Only the pictures stay out; please return all the entries below exactly as written.

** Records follows **

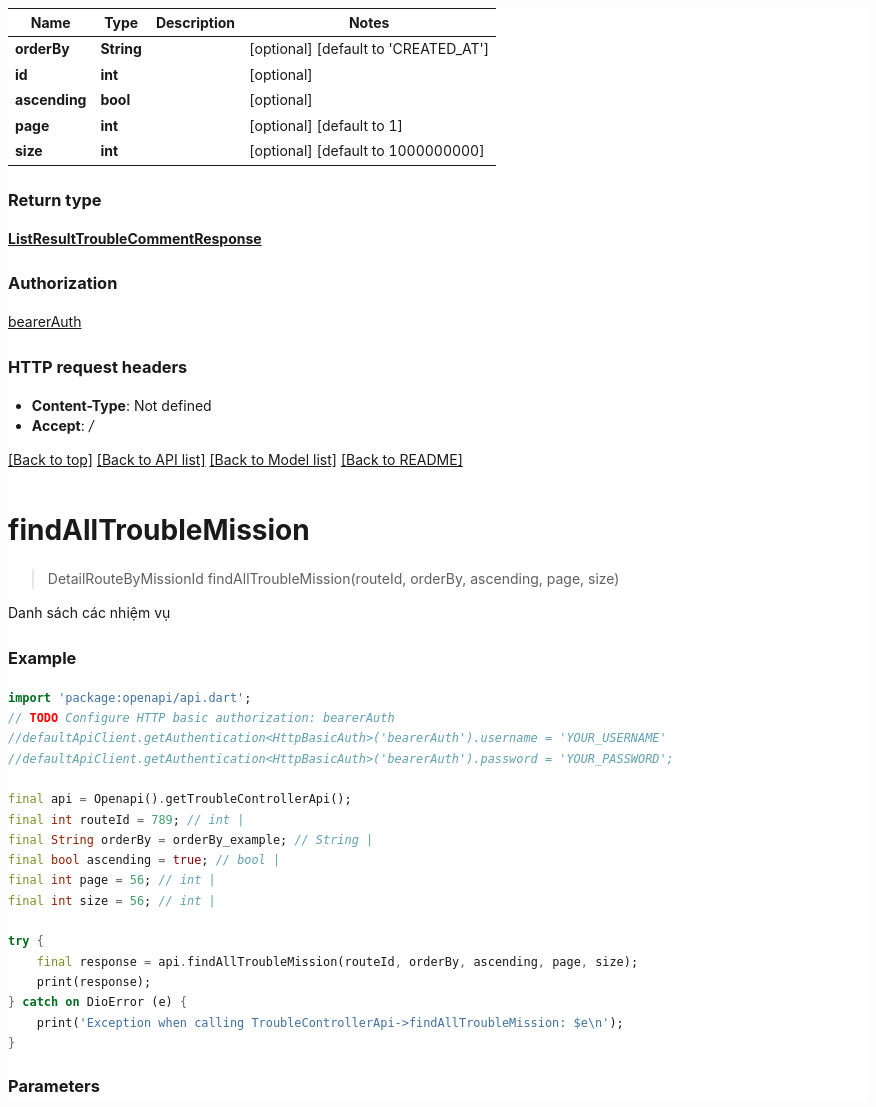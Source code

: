 Name | Type | Description  | Notes
------------- | ------------- | ------------- | -------------
 **orderBy** | **String**|  | [optional] [default to 'CREATED_AT']
 **id** | **int**|  | [optional] 
 **ascending** | **bool**|  | [optional] 
 **page** | **int**|  | [optional] [default to 1]
 **size** | **int**|  | [optional] [default to 1000000000]

### Return type

[**ListResultTroubleCommentResponse**](ListResultTroubleCommentResponse.md)

### Authorization

[bearerAuth](../README.md#bearerAuth)

### HTTP request headers

 - **Content-Type**: Not defined
 - **Accept**: */*

[[Back to top]](#) [[Back to API list]](../README.md#documentation-for-api-endpoints) [[Back to Model list]](../README.md#documentation-for-models) [[Back to README]](../README.md)

# **findAllTroubleMission**
> DetailRouteByMissionId findAllTroubleMission(routeId, orderBy, ascending, page, size)

Danh sách các nhiệm vụ

### Example
```dart
import 'package:openapi/api.dart';
// TODO Configure HTTP basic authorization: bearerAuth
//defaultApiClient.getAuthentication<HttpBasicAuth>('bearerAuth').username = 'YOUR_USERNAME'
//defaultApiClient.getAuthentication<HttpBasicAuth>('bearerAuth').password = 'YOUR_PASSWORD';

final api = Openapi().getTroubleControllerApi();
final int routeId = 789; // int | 
final String orderBy = orderBy_example; // String | 
final bool ascending = true; // bool | 
final int page = 56; // int | 
final int size = 56; // int | 

try {
    final response = api.findAllTroubleMission(routeId, orderBy, ascending, page, size);
    print(response);
} catch on DioError (e) {
    print('Exception when calling TroubleControllerApi->findAllTroubleMission: $e\n');
}
```

### Parameters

** End of Records **

# Final answer
Source code

: Name | Type | Description  | Notes
------------- | ------------- | ------------- | -------------
 **orderBy** | **String**|  | [optional] [default to 'CREATED_AT']
 **id** | **int**|  | [optional] 
 **ascending** | **bool**|  | [optional] 
 **page** | **int**|  | [optional] [default to 1]
 **size** | **int**|  | [optional] [default to 1000000000]

### Return type

[**ListResultTroubleCommentResponse**](ListResultTroubleCommentResponse.md)

### Authorization

[bearerAuth](../README.md#bearerAuth)

### HTTP request headers

 - **Content-Type**: Not defined
 - **Accept**: */*

[[Back to top]](#) [[Back to API list]](../README.md#documentation-for-api-endpoints) [[Back to Model list]](../README.md#documentation-for-models) [[Back to README]](../README.md)

# **findAllTroubleMission**
> DetailRouteByMissionId findAllTroubleMission(routeId, orderBy, ascending, page, size)

Danh sách các nhiệm vụ

### Example
```dart
import 'package:openapi/api.dart';
// TODO Configure HTTP basic authorization: bearerAuth
//defaultApiClient.getAuthentication<HttpBasicAuth>('bearerAuth').username = 'YOUR_USERNAME'
//defaultApiClient.getAuthentication<HttpBasicAuth>('bearerAuth').password = 'YOUR_PASSWORD';

final api = Openapi().getTroubleControllerApi();
final int routeId = 789; // int | 
final String orderBy = orderBy_example; // String | 
final bool ascending = true; // bool | 
final int page = 56; // int | 
final int size = 56; // int | 

try {
    final response = api.findAllTroubleMission(routeId, orderBy, ascending, page, size);
    print(response);
} catch on DioError (e) {
    print('Exception when calling TroubleControllerApi->findAllTroubleMission: $e\n');
}
```

### Parameters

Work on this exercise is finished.